Biddle, Stephen. "The New Way of War? Debating the Kosovo Model". Foreign Affairs, Vol.81, No.3 (2002): 138-144.
- This article is a review of 'War over Kosovo' edited by Andrew Bacevich and Elliot Cohen, 'NATO's Air War for Kosovo' by Benjamin Lambeth, and 'Why Milošević Decided to Settle When He Did" by Stephen Hosmer.
- The Kosovar War represents a demonstration of the new American military culture to rise in the aftermath of the Cold War, where American military presence is now used on areas that are not existential threats, but do represent legitimate security interests, as in preventing another genocide in the Balkans (139).
- American policymakers have to deal with the fact that Americans do not generally support foreign intervention, especially if other countries do not pose a threat to the United States. President Clinton's solution to this problem, as demonstrated in the Kosovo War, was to make intervention cheap and relatively bloodless to avoid public outcry (139).
- This was done by deploying air power rather than ground forces, working within international coalitions, and obscuring the American role in these conflicts in the media. The advent of precision bombing was particularly important because it allows for targetted air attacks with minimal collateral damage (139).
- This strategy was also demonstrated in the US and British actions in Iraq in the 1990s to maintain the no-fly zone, which allowed American forces to achieve strategic objectives without risking casualties that would have endangered popular support for the American military presence (139).
- Some practical issues with the 'Kosovo Model' are that it likely will not work against guerilla forces and other enemies without key infrastructure that can be attacked and destroyed. Its application is thus limited to minor state adversaries of the USA (139).
- The 'Kosovo Model' seems to have failed the US in Afghanistan, where the focus on a heavy air presence with minimum numbers of ground troops has reduced casualties at the cost of making counter-insurgency operations ineffective. In Afghanistan, the dependence on local allies for ground combat roles allowed senior Al Qaeda commanders to escape because of the corruption or complicity of those local allies (143).
- Some raise concerns that the strategy of keeping wars small and manageable to avoid public disapproval or scrutiny is contrary to American values.
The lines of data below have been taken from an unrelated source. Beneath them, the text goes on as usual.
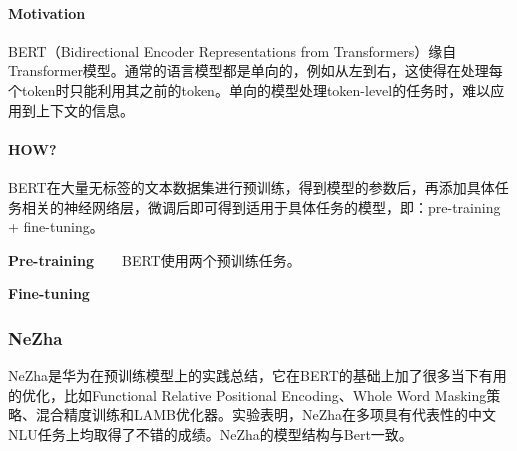 \paragraph{Motivation}
BERT（Bidirectional Encoder Representations from Transformers）\cite{devlin2019bert}缘自Transformer模型。通常的语言模型都是单向的，例如从左到右，这使得在处理每个token时只能利用其之前的token。单向的模型处理token-level的任务时，难以应用到上下文的信息。

\paragraph{HOW?}
BERT在大量无标签的文本数据集进行预训练，得到模型的参数后，再添加具体任务相关的神经网络层，微调后即可得到适用于具体任务的模型，即：pre-training + fine-tuning。

\par{\textbf{Pre-training}}\ \ \ \ BERT使用两个预训练任务。

\par{\textbf{Fine-tuning}}


\subsubsection{NeZha}
NeZha\cite{junqiu2019nezha}是华为在预训练模型上的实践总结，它在BERT的基础上加了很多当下有用的优化，比如Functional Relative Positional Encoding、Whole Word Masking策略、混合精度训练和LAMB优化器。实验表明，NeZha在多项具有代表性的中文NLU任务上均取得了不错的成绩。NeZha的模型结构与Bert一致。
This may create a military culture that seeks to avoid public scrutiny. It also involves many practices that are unpopular because they are seen as cruel to the civilian population, such as destroying electrical grid and key infrastructure (139-140).
- The applicability of the 'Kosovo Model' is also limited in the aftermath of the 9/11 attacks, since the American public is now willing to shoulder casualties to accomplish American security goals abroad. At this point, the combination of a major air presence and a minimum ground presence may reduce mission effectiveness to reduce casualties at a time when casualty reduction is less important (144).
- Although American victory over President Milošević has made the belief that wars can be won with only airpower axiomatic, for most the Kosovar War, the US was uncertain that the NATO coalition would be victorious (140).
- The exact reasons for President Milošević's surrender remain unclear, as scholars disagree about the actual impact of NATO bombing campaigns on Serbian political morale and the degree to which Serbian, and Russian, leadership believed that carpet bombing or a land invasion might have been imminent (143).
- Scholars point to different factor leading to NATO victory in the war, chief among them being the immense economic disruption caused by the NATO bombing campaign, the threat of a land invasion, and President Milošević's indictment for war crimes. The key elements for the success of the NATO air campaign was its ability to strike with impunity and indefinitely, as well as Serbian fears that the campaign would escalate (140-141).
- It remains unclear the degree to which the economic disruption caused by the NATO strategic bombing campaign influence the Serbian decision to capitulate in 1999. Economic sanctions and the collapse of the integrated Yugoslav economy caused hyperinflation, mass unemployment, mass impoverishment, and halved the size of the Serbian economy, but did not result in serious challenges to the Milošević government (141).
- The largest factor was likely the withdrawal of Russian support for the Milošević government, as Serbian surrendered several hours after Russian special envoy Viktor Chernomyrdin communicated the loss of Russian backing. The Russians seem to have promised President Milošević that they would form part of the peacekeeping force in northern Kosovo. Russia's position itself seems to have changed due to President Boris Yeltsin's belief that NATO was preparing a land invasion (142-143).
- Historically, aerial bombing campaigns have had limited success in forcing political settlements, as Allied bombing campaigns against Germany and Japan did not result in the capitulation of those countries nor did the American carpet bombing of North Korean cities (141).
- Some scholars have suggested that the precision bombing adopted by NATO meant that it created more political unrest, since it destroyed necessary infrastructure without living civilians so desperate and starving that they were unable to mount political protests to the war, as carpet bombing had (141).
- However, Serbian civilians and politicians both state that they expected the NATO bombing campaign to result in devastating amounts of civilian casualties, as would carpet bombing. The actual damage suffered by Serbian due to NATO bombing was minimal compared to carpet bombing, and it seems that the expectation of carpet bombing was a major contributor to the Serbian surrender (142).